En plus d’être à fleur de peau en entrant dans l’avion, la perspective de rentrer au pays est terrible pour eux : certains risquent d’y être arrêtés pour des ennuis passés ; d’autres n’ont pas même fini de rembourser la dette qu’ils ont contractée pour immigrer en France et se trouvent dès lors dans une situation financière difficile ; pour d’autres encore, rentrer chez eux de cette manière c’est la honte, alors que parfois leur mère ou leur famille se sont saignées pour leur payer le voyage en France… Beaucoup jugent que leur expulsion est injuste : pour ma part, j’avais cotisé plusieurs années, je payais la Sécu, je participais à l’économie française. Et voilà, comment j’étais récompensé.

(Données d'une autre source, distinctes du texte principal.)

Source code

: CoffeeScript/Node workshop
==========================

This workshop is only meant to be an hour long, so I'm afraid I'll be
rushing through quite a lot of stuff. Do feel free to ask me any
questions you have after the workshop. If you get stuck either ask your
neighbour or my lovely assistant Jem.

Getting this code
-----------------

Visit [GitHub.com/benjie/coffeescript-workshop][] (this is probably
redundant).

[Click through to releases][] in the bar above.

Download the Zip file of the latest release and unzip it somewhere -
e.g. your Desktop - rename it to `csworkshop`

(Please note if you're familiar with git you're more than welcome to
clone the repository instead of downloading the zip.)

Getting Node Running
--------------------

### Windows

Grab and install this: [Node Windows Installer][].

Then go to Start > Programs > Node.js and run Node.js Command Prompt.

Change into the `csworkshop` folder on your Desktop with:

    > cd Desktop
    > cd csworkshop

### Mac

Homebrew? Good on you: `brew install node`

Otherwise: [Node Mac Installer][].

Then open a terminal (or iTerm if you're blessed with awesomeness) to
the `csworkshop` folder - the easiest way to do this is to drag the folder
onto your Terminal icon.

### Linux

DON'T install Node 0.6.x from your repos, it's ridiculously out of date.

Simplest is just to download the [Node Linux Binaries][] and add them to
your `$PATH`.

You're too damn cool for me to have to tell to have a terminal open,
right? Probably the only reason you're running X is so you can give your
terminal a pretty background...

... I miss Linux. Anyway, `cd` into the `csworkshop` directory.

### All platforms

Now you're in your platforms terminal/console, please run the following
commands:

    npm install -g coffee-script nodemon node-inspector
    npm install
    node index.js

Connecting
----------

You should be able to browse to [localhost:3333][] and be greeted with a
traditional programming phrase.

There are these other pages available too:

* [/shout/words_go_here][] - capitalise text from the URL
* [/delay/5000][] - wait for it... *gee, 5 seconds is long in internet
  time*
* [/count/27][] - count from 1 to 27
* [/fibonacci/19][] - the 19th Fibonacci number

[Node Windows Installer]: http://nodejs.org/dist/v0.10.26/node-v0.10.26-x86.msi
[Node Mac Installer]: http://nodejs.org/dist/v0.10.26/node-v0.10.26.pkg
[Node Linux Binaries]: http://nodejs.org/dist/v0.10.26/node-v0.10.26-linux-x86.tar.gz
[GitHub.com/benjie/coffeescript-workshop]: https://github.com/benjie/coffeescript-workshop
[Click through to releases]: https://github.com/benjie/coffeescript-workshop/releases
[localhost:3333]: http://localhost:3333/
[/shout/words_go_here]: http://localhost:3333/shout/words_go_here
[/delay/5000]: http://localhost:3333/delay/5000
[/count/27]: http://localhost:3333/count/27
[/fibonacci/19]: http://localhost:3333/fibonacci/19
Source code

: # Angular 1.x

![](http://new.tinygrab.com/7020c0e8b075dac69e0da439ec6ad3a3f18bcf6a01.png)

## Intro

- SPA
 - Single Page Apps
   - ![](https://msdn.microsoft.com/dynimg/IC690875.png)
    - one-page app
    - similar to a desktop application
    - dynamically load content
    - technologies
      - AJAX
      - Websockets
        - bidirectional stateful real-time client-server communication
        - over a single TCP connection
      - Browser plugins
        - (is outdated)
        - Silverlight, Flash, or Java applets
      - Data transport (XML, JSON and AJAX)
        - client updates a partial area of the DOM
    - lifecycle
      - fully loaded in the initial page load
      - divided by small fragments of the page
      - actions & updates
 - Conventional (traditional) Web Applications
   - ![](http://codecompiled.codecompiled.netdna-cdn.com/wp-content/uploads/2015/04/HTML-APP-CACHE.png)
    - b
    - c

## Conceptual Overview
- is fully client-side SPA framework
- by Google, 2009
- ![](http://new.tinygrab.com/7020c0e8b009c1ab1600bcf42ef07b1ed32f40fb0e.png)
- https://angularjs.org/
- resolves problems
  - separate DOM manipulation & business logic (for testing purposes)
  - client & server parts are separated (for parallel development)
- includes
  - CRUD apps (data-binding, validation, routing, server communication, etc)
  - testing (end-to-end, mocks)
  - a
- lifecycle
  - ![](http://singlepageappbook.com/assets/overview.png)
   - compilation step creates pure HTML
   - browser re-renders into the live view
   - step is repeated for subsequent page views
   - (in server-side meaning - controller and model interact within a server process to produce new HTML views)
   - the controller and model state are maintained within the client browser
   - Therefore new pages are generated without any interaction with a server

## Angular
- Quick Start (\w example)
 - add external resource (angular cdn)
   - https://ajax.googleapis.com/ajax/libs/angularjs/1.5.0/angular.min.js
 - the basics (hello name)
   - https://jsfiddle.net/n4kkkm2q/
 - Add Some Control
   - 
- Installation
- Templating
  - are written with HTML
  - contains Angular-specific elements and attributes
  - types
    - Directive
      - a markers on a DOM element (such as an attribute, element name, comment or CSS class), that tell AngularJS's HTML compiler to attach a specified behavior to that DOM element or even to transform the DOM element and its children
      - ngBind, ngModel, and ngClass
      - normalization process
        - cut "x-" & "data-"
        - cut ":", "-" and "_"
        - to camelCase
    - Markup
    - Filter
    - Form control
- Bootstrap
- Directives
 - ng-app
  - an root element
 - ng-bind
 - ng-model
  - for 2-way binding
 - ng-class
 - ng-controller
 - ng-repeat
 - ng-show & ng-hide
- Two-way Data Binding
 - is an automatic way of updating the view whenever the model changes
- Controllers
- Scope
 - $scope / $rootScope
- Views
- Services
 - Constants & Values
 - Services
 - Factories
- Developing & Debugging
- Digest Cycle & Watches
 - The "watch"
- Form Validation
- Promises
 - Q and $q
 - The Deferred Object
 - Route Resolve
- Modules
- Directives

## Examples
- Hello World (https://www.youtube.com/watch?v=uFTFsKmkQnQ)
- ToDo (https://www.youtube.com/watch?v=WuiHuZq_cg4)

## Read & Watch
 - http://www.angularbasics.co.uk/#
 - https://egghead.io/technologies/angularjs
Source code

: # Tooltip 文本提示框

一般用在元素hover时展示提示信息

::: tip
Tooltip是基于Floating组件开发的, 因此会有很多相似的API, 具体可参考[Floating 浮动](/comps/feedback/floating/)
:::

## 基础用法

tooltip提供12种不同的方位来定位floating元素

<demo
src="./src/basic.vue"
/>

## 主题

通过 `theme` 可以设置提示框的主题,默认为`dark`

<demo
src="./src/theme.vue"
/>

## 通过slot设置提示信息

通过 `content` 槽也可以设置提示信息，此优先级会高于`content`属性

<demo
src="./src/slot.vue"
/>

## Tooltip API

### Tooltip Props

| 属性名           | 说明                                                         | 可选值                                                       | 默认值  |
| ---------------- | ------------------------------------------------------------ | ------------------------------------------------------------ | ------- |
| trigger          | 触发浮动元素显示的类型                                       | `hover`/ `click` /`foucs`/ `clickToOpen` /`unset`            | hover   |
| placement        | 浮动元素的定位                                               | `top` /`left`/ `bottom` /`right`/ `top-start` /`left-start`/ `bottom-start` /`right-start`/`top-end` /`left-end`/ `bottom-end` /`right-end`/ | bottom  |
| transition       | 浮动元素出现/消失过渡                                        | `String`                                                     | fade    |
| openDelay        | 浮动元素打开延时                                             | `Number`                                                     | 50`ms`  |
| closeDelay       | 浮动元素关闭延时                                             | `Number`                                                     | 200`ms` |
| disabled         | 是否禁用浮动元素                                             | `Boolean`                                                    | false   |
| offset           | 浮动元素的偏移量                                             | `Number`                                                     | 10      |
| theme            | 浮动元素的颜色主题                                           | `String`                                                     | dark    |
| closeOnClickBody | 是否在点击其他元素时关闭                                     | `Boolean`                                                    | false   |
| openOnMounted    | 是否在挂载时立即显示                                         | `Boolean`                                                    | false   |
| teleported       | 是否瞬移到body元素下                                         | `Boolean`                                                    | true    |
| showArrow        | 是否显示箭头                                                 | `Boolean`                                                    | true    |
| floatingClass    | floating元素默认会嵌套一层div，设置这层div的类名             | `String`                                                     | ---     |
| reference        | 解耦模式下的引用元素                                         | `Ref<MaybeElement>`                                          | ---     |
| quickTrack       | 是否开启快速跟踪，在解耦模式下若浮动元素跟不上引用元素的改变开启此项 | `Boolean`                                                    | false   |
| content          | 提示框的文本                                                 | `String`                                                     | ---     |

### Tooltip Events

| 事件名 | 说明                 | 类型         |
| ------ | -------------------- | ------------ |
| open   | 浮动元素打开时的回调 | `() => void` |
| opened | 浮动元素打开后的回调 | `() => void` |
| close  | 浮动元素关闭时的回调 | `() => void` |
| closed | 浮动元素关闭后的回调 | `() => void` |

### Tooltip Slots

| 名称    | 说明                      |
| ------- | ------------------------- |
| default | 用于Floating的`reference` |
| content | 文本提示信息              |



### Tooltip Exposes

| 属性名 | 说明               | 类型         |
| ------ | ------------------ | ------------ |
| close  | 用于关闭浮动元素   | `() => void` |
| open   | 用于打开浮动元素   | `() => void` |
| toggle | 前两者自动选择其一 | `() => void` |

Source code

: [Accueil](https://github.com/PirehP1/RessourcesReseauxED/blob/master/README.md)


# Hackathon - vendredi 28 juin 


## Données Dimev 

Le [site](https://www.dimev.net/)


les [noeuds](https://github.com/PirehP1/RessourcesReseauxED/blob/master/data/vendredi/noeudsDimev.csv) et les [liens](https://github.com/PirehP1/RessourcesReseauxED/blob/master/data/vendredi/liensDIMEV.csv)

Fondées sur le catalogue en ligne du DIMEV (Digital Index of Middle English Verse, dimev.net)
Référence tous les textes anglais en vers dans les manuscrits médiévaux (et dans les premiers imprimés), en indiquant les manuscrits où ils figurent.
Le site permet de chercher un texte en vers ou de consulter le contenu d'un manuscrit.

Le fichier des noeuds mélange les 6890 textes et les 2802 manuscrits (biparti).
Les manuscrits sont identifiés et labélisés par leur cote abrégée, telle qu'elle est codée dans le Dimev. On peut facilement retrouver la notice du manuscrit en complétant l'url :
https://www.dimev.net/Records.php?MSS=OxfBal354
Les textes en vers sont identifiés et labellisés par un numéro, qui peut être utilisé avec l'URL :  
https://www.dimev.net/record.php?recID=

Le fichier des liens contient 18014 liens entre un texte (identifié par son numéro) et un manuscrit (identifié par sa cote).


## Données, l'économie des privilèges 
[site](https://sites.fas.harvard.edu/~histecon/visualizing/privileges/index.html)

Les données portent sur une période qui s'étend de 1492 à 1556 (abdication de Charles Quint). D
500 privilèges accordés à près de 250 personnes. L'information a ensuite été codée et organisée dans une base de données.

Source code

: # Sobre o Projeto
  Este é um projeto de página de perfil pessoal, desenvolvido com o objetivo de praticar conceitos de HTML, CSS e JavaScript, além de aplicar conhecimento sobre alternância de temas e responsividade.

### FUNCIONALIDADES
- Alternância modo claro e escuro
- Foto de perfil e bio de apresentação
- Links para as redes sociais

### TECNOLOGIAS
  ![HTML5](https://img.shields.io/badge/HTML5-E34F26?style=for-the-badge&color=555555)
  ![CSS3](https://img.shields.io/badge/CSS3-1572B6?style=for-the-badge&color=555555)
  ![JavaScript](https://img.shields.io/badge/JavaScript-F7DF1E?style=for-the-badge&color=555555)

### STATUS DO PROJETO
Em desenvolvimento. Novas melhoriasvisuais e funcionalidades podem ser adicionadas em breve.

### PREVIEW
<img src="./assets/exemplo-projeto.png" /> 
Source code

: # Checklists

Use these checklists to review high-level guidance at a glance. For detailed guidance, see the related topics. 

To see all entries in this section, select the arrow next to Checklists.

Selon des données publiées par le ministère de l’Intérieur, depuis 2009, entre 27 000 et 36 000 personnes sont reconduites à la frontière chaque année, le chiffre variant selon les années. Parmi ces reconduites, les éloignements forcés sont globalement en hausse. Ils concernaient 15 000 personnes en 2014. En parallèle, depuis 2012, le nombre de demandeurs d’asile a crû de plus de 7 % et le nombre de demandes d’asile acceptées de 45 %, passant à 14 512 en 2014.